Materials provided section start

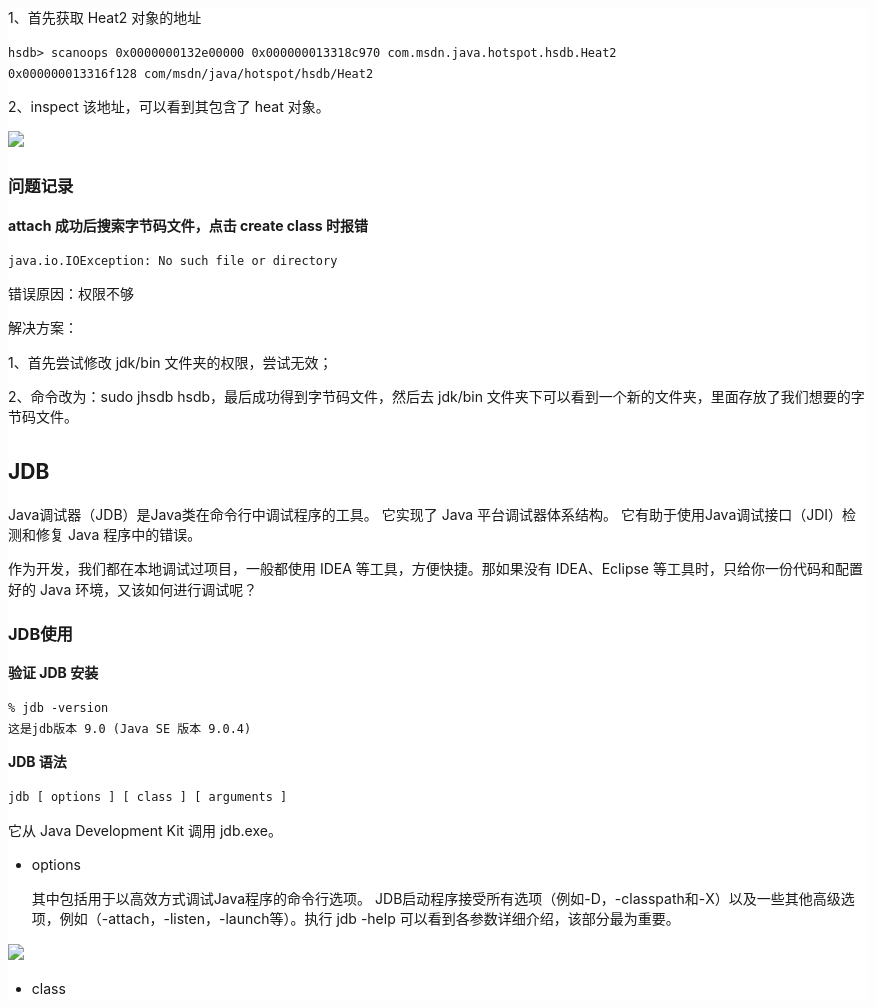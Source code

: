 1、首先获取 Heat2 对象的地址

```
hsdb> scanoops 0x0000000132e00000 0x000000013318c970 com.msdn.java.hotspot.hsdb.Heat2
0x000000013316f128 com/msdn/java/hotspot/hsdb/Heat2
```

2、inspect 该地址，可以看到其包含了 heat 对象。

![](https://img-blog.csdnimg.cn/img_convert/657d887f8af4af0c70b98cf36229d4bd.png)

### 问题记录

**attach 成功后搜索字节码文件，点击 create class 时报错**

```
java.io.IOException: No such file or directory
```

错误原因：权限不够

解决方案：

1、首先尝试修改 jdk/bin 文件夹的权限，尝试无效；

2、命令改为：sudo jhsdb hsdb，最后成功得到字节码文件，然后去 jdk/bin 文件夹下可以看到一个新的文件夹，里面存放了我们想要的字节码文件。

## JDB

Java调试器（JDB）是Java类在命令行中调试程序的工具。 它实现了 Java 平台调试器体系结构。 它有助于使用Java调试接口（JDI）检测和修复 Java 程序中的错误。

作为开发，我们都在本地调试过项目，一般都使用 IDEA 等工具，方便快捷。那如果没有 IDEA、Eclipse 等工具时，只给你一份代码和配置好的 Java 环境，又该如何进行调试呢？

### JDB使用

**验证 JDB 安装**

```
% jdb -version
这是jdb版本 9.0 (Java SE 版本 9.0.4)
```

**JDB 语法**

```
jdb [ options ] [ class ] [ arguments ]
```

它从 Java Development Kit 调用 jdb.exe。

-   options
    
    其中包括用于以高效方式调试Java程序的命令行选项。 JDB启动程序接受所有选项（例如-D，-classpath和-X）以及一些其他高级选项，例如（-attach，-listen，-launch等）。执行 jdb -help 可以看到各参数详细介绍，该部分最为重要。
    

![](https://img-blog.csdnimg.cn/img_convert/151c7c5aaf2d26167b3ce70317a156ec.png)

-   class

Materials provided section end

**Task details**
Going through the listing above, copy out every line that has the string "hsdb".

**Result of the exercise**
hsdb> scanoops 0x0000000132e00000 0x000000013318c970 com.msdn.java.hotspot.hsdb.Heat2
0x000000013316f128 com/msdn/java/hotspot/hsdb/Heat2
2、命令改为：sudo jhsdb hsdb，最后成功得到字节码文件，然后去 jdk/bin 文件夹下可以看到一个新的文件夹，里面存放了我们想要的字节码文件。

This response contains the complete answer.